Hay bastantes tipos literarios construidos sobre el molde de la sacristana. Aquí no vamos a entrar en ello, por más que hay peticiones del respetable: sólo nos faltaba ponernos ante ese toro. Arquetipos literarios: todos construidos por cerebros de machos blancos y autoritarios (como si fuera posible «construir» los arquetipos deliberadamente, y menos aún con y desde ideología de poder; qué hartura, lo poco que leen los rollistas). Pero entonces, cómo denominar al tipo, que actualmente prolifera como por epidemia, de censor indignado ante el incumplimiento, por otros, de las manías propias. A lo mejor hay que reunir a varios cientos de equipos de trabajo para darle vueltas al asunto.

La indignación producida por el placer ajeno; las peroratas moralistas pseudopolíticas que son consecuencia de esa indignación; la acomodación de la descripción de la realidad a la descripción de los propios deseos; la necesidad de enemigo humano. Todo eso está ahí cocinándose junto a otras cosas, como las patatas y las zanahorias y el calabacín del guisote de un ragut. También está la certeza, que de tan completa suele ser hasta inconsciente, de que la propia persona ya está hecha, de que uno mismo ya está terminado de fabricar, ya está terminado de construir, ya conoce todo lo que es necesario y relevante conocer y no le hace falta conocer más: por eso la velocidad para el insulto hacia la personal que trae una reflexión o hasta un dato objetivo difícil de acomodar en el esquema bélico ya planteado por el ofendido: fascista, claro. Ese dato de que (por ejemplo, una vez más; pero como no hacen caso, dan permiso para repetirlo) España es de los países de menor índice de agresiones de género de Europa (y del mundo) es acallado inmediatamente, porque obligaría a corregir folios y folios, decenas de frases y decenas de frases escritas y dichas sólo sobre la base de que es España un país de los peores.
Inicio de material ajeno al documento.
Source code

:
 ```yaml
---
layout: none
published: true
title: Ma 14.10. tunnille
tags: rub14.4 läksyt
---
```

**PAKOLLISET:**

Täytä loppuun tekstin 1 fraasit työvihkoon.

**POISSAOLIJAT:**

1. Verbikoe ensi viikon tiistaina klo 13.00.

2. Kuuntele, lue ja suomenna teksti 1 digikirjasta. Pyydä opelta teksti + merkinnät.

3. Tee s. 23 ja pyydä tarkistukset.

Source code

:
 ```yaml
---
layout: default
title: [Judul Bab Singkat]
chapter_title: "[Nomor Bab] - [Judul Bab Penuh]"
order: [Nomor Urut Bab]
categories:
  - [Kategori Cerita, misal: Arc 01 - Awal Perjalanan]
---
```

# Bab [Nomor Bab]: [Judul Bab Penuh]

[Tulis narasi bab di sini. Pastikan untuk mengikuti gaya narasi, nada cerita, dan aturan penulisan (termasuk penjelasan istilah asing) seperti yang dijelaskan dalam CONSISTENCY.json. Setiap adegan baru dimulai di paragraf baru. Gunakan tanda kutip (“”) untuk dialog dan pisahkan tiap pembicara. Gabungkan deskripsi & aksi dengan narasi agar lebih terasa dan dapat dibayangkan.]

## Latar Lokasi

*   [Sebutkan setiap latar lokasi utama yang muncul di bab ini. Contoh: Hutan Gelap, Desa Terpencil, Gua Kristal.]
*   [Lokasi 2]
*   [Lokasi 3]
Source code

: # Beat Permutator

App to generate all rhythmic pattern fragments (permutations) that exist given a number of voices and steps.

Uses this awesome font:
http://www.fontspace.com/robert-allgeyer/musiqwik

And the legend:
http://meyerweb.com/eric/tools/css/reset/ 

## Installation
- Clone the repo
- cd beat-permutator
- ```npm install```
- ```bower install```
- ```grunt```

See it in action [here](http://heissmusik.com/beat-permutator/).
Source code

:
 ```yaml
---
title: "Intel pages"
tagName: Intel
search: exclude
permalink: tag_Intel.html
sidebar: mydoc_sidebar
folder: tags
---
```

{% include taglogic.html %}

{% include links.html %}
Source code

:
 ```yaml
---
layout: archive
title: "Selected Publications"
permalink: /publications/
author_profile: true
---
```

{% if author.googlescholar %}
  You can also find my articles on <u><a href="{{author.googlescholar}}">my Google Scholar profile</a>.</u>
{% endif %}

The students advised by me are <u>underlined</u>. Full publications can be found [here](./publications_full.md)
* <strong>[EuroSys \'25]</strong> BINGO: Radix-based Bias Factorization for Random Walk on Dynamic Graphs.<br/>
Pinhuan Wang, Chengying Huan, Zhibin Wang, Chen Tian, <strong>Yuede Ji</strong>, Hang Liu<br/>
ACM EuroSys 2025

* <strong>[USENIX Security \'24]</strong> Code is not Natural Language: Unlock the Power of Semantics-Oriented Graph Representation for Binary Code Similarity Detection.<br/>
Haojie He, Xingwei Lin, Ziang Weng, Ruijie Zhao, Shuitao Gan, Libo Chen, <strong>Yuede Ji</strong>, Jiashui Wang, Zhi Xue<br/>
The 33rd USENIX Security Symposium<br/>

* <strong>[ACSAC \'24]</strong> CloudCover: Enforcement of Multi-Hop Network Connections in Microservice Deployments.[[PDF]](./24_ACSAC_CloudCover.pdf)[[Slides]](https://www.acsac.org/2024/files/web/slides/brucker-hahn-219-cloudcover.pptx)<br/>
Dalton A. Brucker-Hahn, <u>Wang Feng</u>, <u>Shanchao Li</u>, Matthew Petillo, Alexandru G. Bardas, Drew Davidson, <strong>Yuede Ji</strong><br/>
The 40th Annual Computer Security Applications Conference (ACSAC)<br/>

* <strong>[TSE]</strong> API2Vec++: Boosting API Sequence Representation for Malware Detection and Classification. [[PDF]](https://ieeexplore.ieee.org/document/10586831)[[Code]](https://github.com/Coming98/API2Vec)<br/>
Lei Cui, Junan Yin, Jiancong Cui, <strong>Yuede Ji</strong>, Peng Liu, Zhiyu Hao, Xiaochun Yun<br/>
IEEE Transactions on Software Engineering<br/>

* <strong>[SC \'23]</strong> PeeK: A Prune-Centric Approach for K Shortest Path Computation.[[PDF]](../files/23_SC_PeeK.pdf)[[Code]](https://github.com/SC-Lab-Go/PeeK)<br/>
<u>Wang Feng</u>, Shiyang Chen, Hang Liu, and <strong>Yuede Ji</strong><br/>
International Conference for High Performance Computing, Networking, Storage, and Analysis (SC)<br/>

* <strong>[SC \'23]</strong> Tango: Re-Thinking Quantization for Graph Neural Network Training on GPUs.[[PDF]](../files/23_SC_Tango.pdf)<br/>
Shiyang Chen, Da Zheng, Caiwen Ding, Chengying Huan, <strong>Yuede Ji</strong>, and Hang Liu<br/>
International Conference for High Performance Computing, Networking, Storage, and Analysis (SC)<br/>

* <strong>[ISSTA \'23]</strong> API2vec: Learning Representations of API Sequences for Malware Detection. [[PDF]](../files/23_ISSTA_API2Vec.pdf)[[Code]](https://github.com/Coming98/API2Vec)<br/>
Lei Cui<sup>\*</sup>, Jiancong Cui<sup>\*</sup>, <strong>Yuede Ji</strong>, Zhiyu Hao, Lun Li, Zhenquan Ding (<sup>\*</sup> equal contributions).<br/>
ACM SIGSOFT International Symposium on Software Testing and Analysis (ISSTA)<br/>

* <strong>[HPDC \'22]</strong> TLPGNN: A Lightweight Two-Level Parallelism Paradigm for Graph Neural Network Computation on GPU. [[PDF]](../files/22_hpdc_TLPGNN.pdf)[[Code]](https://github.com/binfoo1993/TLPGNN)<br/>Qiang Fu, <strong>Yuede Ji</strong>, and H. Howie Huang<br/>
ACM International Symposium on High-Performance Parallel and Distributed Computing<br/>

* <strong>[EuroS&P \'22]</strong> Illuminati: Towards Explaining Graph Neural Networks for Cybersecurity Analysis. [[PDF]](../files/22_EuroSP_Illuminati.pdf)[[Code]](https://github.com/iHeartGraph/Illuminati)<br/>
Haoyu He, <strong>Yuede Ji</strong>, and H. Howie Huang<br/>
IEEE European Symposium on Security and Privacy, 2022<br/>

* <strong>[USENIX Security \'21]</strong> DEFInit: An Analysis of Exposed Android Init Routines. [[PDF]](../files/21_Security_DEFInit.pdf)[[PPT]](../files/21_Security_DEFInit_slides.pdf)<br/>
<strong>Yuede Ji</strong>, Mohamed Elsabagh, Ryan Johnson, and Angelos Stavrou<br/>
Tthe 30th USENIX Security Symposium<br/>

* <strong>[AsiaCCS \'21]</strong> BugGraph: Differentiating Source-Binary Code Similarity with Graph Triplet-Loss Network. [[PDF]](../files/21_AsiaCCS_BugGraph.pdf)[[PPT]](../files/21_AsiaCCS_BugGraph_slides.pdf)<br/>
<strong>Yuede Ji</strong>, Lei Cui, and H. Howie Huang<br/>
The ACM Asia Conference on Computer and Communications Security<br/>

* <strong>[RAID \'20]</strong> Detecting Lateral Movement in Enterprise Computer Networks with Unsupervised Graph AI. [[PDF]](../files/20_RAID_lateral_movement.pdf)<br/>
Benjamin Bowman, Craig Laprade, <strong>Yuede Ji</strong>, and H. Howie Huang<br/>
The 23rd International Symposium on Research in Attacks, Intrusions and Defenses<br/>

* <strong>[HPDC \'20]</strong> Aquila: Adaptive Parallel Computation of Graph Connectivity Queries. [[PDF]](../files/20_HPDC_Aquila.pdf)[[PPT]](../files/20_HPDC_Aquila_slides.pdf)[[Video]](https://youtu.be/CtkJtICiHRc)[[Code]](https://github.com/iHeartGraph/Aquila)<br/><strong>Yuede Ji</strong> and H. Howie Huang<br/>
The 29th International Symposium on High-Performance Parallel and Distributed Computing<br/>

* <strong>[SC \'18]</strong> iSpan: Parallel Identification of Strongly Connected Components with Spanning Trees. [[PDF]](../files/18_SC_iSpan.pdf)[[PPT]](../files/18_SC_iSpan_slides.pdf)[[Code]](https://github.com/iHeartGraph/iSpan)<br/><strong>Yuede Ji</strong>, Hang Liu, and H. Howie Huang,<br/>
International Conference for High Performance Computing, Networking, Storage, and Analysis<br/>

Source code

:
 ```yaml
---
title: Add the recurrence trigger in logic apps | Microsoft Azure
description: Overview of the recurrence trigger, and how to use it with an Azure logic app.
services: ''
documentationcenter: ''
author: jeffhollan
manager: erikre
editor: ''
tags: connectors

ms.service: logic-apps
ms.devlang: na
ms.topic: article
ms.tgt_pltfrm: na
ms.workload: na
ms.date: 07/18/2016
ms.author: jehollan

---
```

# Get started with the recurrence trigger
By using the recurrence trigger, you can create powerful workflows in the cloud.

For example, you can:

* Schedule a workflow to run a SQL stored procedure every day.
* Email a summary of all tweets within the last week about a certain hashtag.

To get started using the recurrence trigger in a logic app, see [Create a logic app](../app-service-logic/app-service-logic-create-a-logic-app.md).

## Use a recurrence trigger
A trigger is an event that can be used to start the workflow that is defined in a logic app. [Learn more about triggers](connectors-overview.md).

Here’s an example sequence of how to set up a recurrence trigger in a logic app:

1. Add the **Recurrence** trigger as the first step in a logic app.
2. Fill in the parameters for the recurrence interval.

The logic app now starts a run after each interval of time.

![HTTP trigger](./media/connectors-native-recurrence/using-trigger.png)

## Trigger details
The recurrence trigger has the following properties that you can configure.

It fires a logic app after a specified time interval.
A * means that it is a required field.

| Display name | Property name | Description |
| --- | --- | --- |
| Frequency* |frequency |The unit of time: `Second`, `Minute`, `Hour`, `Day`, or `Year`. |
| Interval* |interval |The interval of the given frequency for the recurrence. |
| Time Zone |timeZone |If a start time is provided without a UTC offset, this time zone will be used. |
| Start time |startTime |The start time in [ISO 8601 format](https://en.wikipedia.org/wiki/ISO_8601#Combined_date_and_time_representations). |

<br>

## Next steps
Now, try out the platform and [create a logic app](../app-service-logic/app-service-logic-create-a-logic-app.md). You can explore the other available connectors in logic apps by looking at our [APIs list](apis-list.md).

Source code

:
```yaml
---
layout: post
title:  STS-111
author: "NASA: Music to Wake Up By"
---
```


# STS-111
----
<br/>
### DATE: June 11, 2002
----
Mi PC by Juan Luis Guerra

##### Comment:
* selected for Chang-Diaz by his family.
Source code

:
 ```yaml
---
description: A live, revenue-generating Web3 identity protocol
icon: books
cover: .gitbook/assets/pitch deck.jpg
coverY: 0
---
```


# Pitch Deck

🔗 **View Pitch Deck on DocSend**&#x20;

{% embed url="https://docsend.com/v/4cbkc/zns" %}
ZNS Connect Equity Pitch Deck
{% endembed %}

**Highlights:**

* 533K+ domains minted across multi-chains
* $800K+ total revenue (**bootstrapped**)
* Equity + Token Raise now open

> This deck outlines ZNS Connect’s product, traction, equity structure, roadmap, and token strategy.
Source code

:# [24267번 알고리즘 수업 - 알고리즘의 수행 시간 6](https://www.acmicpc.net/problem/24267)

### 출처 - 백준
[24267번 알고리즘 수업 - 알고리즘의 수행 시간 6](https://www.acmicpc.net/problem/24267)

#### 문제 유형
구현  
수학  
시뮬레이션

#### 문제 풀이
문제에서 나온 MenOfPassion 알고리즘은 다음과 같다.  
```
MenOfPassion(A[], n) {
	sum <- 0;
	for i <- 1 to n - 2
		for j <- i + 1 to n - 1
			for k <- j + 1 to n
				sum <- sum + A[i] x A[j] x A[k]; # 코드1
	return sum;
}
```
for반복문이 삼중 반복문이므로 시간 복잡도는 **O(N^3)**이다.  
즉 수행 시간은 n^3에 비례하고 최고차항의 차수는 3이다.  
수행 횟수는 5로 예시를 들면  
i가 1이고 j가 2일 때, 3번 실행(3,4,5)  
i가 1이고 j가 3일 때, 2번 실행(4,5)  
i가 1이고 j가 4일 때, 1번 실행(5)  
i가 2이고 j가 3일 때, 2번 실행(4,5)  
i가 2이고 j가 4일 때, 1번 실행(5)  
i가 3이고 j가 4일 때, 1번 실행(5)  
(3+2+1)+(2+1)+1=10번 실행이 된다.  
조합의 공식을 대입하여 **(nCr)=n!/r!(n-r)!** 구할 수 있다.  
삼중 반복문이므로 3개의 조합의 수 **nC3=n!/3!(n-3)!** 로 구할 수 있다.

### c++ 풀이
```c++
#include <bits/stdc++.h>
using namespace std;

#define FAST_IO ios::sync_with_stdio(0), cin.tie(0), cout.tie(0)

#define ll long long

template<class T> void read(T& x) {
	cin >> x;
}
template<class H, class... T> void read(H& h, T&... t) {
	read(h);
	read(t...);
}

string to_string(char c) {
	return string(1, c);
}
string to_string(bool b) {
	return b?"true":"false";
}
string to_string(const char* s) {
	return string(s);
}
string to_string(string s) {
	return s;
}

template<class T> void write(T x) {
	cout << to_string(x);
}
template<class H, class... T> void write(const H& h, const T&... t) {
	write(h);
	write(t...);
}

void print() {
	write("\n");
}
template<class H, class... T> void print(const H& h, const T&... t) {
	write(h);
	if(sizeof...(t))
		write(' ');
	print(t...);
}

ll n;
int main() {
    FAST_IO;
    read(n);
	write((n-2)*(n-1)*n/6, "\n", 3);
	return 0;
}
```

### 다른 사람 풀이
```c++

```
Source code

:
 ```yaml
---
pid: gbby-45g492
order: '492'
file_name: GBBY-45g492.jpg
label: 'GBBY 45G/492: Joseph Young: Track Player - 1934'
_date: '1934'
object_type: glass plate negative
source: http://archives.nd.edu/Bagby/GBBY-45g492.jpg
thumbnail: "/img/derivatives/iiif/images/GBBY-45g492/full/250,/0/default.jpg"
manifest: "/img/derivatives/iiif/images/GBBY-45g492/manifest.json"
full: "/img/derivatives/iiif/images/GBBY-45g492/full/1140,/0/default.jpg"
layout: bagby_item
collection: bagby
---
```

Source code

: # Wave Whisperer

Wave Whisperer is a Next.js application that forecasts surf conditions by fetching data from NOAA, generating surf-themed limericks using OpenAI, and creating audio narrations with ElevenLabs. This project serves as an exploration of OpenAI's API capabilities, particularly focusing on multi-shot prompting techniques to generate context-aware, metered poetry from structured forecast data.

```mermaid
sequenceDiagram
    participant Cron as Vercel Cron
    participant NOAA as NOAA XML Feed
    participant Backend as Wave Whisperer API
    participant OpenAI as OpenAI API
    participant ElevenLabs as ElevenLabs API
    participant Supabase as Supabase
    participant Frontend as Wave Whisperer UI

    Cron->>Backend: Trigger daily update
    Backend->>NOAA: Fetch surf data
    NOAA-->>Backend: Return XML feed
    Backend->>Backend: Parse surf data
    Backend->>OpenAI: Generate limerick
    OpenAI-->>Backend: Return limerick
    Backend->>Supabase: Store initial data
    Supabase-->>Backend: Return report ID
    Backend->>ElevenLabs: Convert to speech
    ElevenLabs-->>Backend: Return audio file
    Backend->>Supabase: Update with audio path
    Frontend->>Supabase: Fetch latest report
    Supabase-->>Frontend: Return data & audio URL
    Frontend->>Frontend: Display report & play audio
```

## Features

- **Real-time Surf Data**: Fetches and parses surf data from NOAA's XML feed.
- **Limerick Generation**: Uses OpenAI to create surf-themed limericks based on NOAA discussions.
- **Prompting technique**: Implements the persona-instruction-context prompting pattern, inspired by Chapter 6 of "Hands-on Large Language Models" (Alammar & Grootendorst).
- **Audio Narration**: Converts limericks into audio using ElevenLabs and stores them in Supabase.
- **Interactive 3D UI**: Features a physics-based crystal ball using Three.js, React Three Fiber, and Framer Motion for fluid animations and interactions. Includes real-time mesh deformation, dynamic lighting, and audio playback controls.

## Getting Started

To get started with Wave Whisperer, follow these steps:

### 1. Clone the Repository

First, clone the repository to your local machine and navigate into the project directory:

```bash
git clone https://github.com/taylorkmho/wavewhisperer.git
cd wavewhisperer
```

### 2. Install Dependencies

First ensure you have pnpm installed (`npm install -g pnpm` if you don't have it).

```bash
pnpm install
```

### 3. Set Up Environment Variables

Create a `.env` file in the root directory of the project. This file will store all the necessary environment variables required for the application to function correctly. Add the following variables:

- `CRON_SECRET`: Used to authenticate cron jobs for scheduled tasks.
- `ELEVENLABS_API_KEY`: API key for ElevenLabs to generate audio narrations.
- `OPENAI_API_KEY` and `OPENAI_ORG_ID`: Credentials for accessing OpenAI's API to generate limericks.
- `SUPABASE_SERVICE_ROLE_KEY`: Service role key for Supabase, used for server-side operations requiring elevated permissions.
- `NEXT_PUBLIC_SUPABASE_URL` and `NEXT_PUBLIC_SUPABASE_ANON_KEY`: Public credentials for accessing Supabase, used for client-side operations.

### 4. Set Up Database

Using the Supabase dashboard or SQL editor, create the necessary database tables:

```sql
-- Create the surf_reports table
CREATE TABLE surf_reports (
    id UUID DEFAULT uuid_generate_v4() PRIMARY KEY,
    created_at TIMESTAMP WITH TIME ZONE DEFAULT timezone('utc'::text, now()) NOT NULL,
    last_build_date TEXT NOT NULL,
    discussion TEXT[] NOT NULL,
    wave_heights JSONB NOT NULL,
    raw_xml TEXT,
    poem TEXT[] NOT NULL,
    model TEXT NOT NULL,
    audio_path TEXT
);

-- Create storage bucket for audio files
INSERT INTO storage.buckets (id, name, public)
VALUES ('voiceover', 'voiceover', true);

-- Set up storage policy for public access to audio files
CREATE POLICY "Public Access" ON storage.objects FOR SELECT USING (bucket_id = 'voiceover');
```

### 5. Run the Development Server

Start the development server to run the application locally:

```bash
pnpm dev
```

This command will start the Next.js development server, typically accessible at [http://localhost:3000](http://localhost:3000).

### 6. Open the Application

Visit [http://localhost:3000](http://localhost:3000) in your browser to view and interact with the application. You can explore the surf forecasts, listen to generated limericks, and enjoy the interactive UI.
O de que aquí la homosexualidad está protegida hasta extremos que se desconocen en casi todos los países del resto del mundo (como corroboran los grupos LGTBetc que vienen de viaje o a festivales gay o sucesos similares, y luego simplemente a establecerse).

Es el miedo de cualquier ser vivo, miedo que es mayor cuanto más consciente es de estar vivo: me han traído aquí sin que yo lo pida, y no entiendo por qué tengo que estar con miedo de sufrir dolor o abuso. Y se añade a eso la hegemonía, no por decadente menos eficaz, de las concepciones angloluteranas: si hay un mal (un atraco, una enfermedad, lo que sea) no lo puede haber creado Dios, así que tiene que haber un culpable… humano. Que, en el extremo de idiocia que nos inunda, se traduce inmediatamente en ese «alguien tiene que dimitir» si a mí un gilipollas me atraca volviendo a casa una noche y se lleva mi cartera y mi reloj: o todo perfecto, o nada.

O todo el scalextric, o ninguno.

La vida, tal y como es, nunca: sólo las abstracciones poéticas o partidarias o rentables.

Lo malo es que de esas poesías se haga legislación.